Risks of sedating a baby
“So they don’t have to feel the same pain I feel after losing my daughter.” After several recent tragic cases, there are demands for different practices from the influential American Academy of Pediatrics, according to a report by NBC News national correspondent Kate Snow, which first aired on "Sunday Night with Megyn Kelly." Dr.
Wendy Sue Swanson of Seattle Children's Hospital and a spokesperson from the influential pediatricians group is sounding the alarm about sedating children for oral surgery.

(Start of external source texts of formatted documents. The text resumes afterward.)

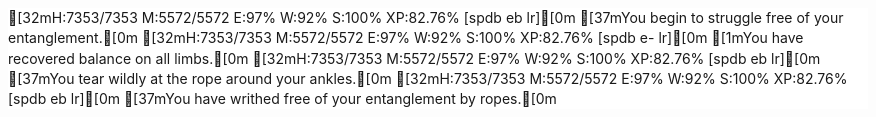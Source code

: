 [32mH:7353/7353 M:5572/5572 E:97% W:92% S:100% XP:82.76% [spdb eb lr][0m
[37mYou begin to struggle free of your entanglement.[0m
[32mH:7353/7353 M:5572/5572 E:97% W:92% S:100% XP:82.76% [spdb e- lr][0m
[1mYou have recovered balance on all limbs.[0m
[32mH:7353/7353 M:5572/5572 E:97% W:92% S:100% XP:82.76% [spdb eb lr][0m
[37mYou tear wildly at the rope around your ankles.[0m
[32mH:7353/7353 M:5572/5572 E:97% W:92% S:100% XP:82.76% [spdb eb lr][0m
[37mYou have writhed free of your entanglement by ropes.[0m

Parents whose sedated children died during dental procedures often say they were unaware that death was a possibility.
Given the risks associated with sedation, "the dentist should have a frank discussion with the parents on the risks and benefits of anesthesia for treating the underlying disease," said Dr. Answers like "it's only a few pills" or "it's just something that relaxes you" are red flags, said Dr. Rafetto, past president of the American Association of Oral and Maxillofacial Surgeons. Will there be a separate provider for general anesthesia in the room?
Jim Nickman, president of the American Academy of Pediatric Dentistry. "I would insist on a separate qualified anesthesia professional looking after my child," Sibert advised. How much experience does this person have caring for kids my child’s age? How will my child be monitored during the procedure? Ask if the office has EKG, blood pressure, pulse oximetry and end tidal carbon dioxide monitors, Rafetto said. Who is going to be in the room if something goes wrong?
But one thing is certain, “there are too many of them,” said Dr.
Michael Mashni, a dentist with anesthesia training who practices in California.
Sibert would have no problem with her grandsons having a procedure in a dentist's office if all it would require is “local anesthesia, nitrous, and cartoons.” Kids can come out of sedation a little slower than adults and need prolonged observation, Swanson said.